Showcase ERTMS train project ‘too complex’
Financial Times: January 3 2008
By Robert Wright in London
A multi-billion euro showcase project aimed at getting Europe’s trains to run seamlessly from one country to another is unnecessarily complex and has been poorly managed, prompting a series of costly delays, according to leading figures in the sector.
The European Rail Traffic Management System has been hampered by the need to accommodate widely differing operating practices from across the Continent into a single system, according to industry figures who now question whether it was wise for Brussels to press ahead with the venture without first integrating rules.
The project is the latest in a long line of ambitious, pan-European industrial projects – including the Eurofighter Typhoon aircraft, Galileo satellite and A380 super-jumbo – to have encountered problems of international co-ordination.

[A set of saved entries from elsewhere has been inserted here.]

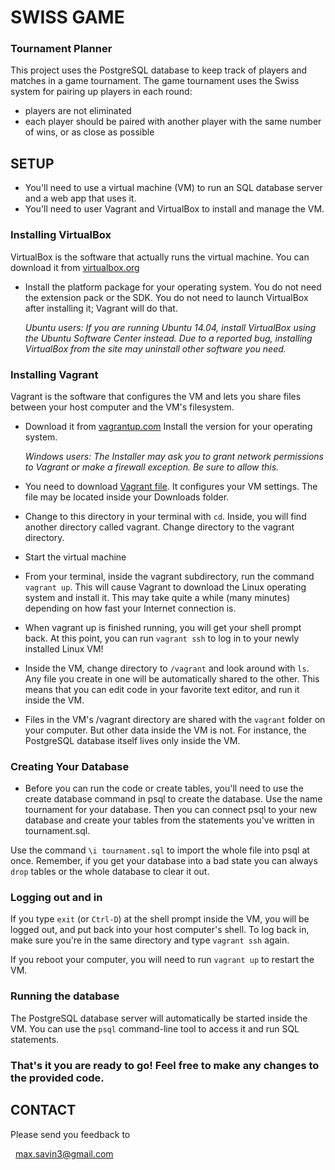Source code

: # SWISS GAME

### Tournament Planner

 This project uses the PostgreSQL database to keep track of players and matches in a game tournament.
 The game tournament uses the Swiss system for pairing up players in each round: 

  * players are not eliminated
  * each player should be paired with another player with the same number of wins, or as close as possible

## SETUP

- You'll need to use a virtual machine (VM) to run an SQL database server and a web app that uses it. 
- You'll need to user Vagrant and VirtualBox to install and manage the VM. 

### Installing VirtualBox

VirtualBox is the software that actually runs the virtual machine. You can download it from [virtualbox.org](https://www.virtualbox.org/) 
- Install the platform package for your operating system. You do not need the extension pack or the SDK. You do not 
need to launch VirtualBox after installing it; Vagrant will do that.

    *Ubuntu users: If you are running Ubuntu 14.04, install VirtualBox using the Ubuntu Software Center instead. 
Due to a reported bug, installing VirtualBox from the site may uninstall other software you need.*

### Installing Vagrant

Vagrant is the software that configures the VM and lets you share files between your host computer and the VM's filesystem. 
- Download it from [vagrantup.com](https://www.vagrantup.com/) Install the version for your operating system.

    *Windows users: The Installer may ask you to grant network permissions to Vagrant or make a firewall exception. Be sure to allow this.*

- You need to download [Vagrant file](Maksym-UA/tournament/blob/master/Vagrantfile). It configures your VM settings. The file may be located inside your Downloads folder.

- Change to this directory in your terminal with `cd`. Inside, you will find another directory called vagrant. Change directory to the vagrant directory.

- Start the virtual machine
- From your terminal, inside the vagrant subdirectory, run the command `vagrant up`. This will cause Vagrant to download the Linux 
operating system and install it. This may take quite a while (many minutes) depending on how fast your Internet connection is.

- When vagrant up is finished running, you will get your shell prompt back. At this point, you can run `vagrant ssh` to log in to your newly installed Linux VM!

- Inside the VM, change directory to `/vagrant` and look around with `ls`. Any file you create in one will be automatically shared to the other. 
This means that you can edit code in your favorite text editor, and run it inside the VM.

- Files in the VM's /vagrant directory are shared with the `vagrant` folder on your computer. But other data inside the VM is not. 
For instance, the PostgreSQL database itself lives only inside the VM.

### Creating Your Database

- Before you can run the code or create tables, you'll need to use the create database command in psql to create the database. Use the name tournament for your database.
Then you can connect psql to your new database and create your tables from the statements you've written in tournament.sql. 

Use the command `\i tournament.sql` to import the whole file into psql at once. 
Remember, if you get your database into a bad state you can always `drop` tables or the whole database to clear it out.

### Logging out and in
If you type `exit` (or `Ctrl-D`) at the shell prompt inside the VM, you will be logged out, and put back into your host computer's shell. To log back in, make sure you're 
in the same directory and type `vagrant ssh` again.

If you reboot your computer, you will need to run `vagrant up` to restart the VM.

### Running the database

The PostgreSQL database server will automatically be started inside the VM. You can use the `psql` command-line tool to access it and run SQL statements.

### That's it you are ready to go! Feel free to make any changes to the provided code.


## CONTACT

Please send you feedback to

  max.savin3@gmail.com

The European Commission first called upon the railway industry to draw up rules for ERTMS’s design in 1993. Although the first specification was published in 2000, the European Railways Agency, the arm of the Commission responsible, is still publishing new versions to iron out problems.
It is not clear what cost the many industry and government parties involved have incurred, but SNCF, the French national rail operator, estimates it would cost €2bn ($2.9bn, £1.49bn) just to fit its trains with equipment to understand ERTMS signals.

Work on the line
Jan-Willems Siebers, commercial director of NS Hi-speed, the operator of a new high-speed line in the Low Countries whose opening has been delayed by ERTMS problems, said the project had fallen victim to the difficulty of co-ordinating many organisations across Europe.

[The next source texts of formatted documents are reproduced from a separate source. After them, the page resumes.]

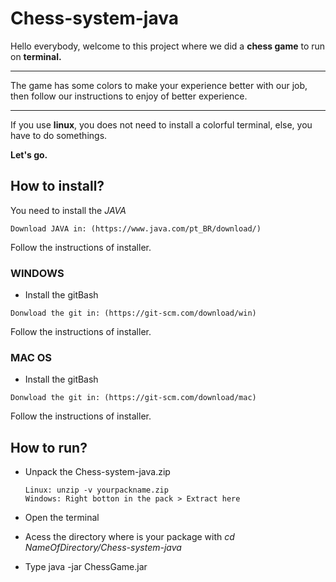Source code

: # Chess-system-java 
Hello everybody, welcome to this project where we did a **chess game** to run on **terminal.** 

--------------------------------------------------------------------------------
The game has some colors to make your experience better with our job, then follow our 
instructions to enjoy of better experience.

-------------------------------------------------------------------------------
If you use **linux**, you does not need to install a colorful terminal, else, you have to do somethings.

**Let's go.**

## How to install?

  You need to install the *JAVA*
  
    Download JAVA in: (https://www.java.com/pt_BR/download/)

  Follow the instructions of installer.
  

### WINDOWS
   * Install the gitBash
     
    Donwload the git in: (https://git-scm.com/download/win)
      
 Follow the instructions of installer.
 
 ### MAC OS
   * Install the gitBash
   
    Donwload the git in: (https://git-scm.com/download/mac)

   Follow the instructions of installer.
 
## How to run? 
   * Unpack the Chess-system-java.zip
   
         Linux: unzip -v yourpackname.zip
         Windows: Right botton in the pack > Extract here
         
   * Open the terminal
   * Acess the directory where is your package with *cd NameOfDirectory/Chess-system-java*
   * Type java -jar ChessGame.jar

“‘System’ is always difficult and ‘European’ is always difficult because every country has its own specifics,” Mr Siebers said. “If you combine ‘Europe’ and ‘system’, you have a challenge squared.”
NS Hispeed abandoned plans for a partial, lower-speed opening of part of the Antwerp-Amsterdam HSL-Zuid in December after it failed to resolve problems with the ERTMS signalling.

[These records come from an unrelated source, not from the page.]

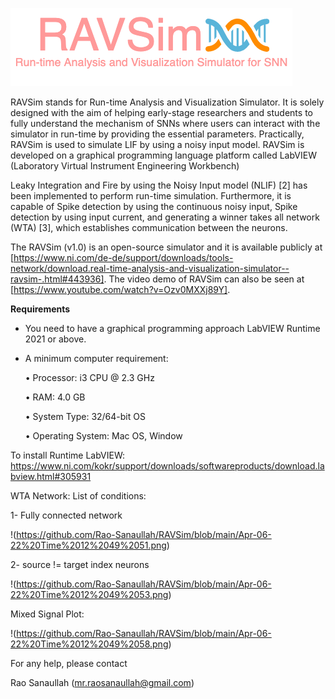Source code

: 

![RAVSim: Run-time Analysis and Visualization Simulator for SNN Models](https://github.com/Rao-Sanaullah/RAVSim/blob/main/RAVSim%20logo.png)

RAVSim stands for Run-time Analysis and Visualization Simulator. It is solely designed with the aim of helping early-stage researchers and students to fully understand the mechanism of SNNs where users can interact with the simulator in run-time by providing the essential parameters. Practically, RAVSim is used to simulate LIF by using a noisy input model.
RAVSim is developed on a graphical programming language platform called LabVIEW (Laboratory Virtual Instrument Engineering Workbench)

Leaky Integration and Fire by using the Noisy Input model (NLIF) [2] has been implemented to perform run-time simulation. Furthermore, it is capable of Spike detection by using the continuous noisy input, Spike detection by using input current, and generating a winner takes all network (WTA) [3], which establishes communication between the neurons.

The RAVSim (v1.0) is an open-source simulator and it is available publicly at [https://www.ni.com/de-de/support/downloads/tools-network/download.real-time-analysis-and-visualization-simulator--ravsim-.html#443936]. The video demo of RAVSim can also be seen at [https://www.youtube.com/watch?v=Ozv0MXXj89Y].

**Requirements**
- You need to have a graphical programming approach LabVIEW Runtime 2021 or above.
- A minimum computer requirement:
  
  • Processor: i3 CPU @ 2.3 GHz
  
  • RAM: 4.0 GB
  
  • System Type: 32/64-bit OS
  
  • Operating System: Mac OS, Window

To install Runtime LabVIEW:
https://www.ni.com/kokr/support/downloads/softwareproducts/download.labview.html#305931

WTA Network: List of conditions:

  1- Fully connected network

  !(https://github.com/Rao-Sanaullah/RAVSim/blob/main/Apr-06-22%20Time%2012%2049%2051.png)

  2- source != target index neurons

  !(https://github.com/Rao-Sanaullah/RAVSim/blob/main/Apr-06-22%20Time%2012%2049%2053.png)

Mixed Signal Plot:

  !(https://github.com/Rao-Sanaullah/RAVSim/blob/main/Apr-06-22%20Time%2012%2049%2058.png)

For any help, please contact

Rao Sanaullah (mr.raosanaullah@gmail.com)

Josef Doppelbauer of Canada’s Bombardier, the world’s largest rail equipment manufacturer, said the situation was deeply frustrating. To accommodate the widely differing operating rules, there had to be significant scope in the design for customisation.
However, Richard Lockett, head of strategy for the European Railways Agency, insisted it had established a firm grip in the year since it had had charge of the specification. It now knew where the ambiguities were in the specification and was working to resolve them.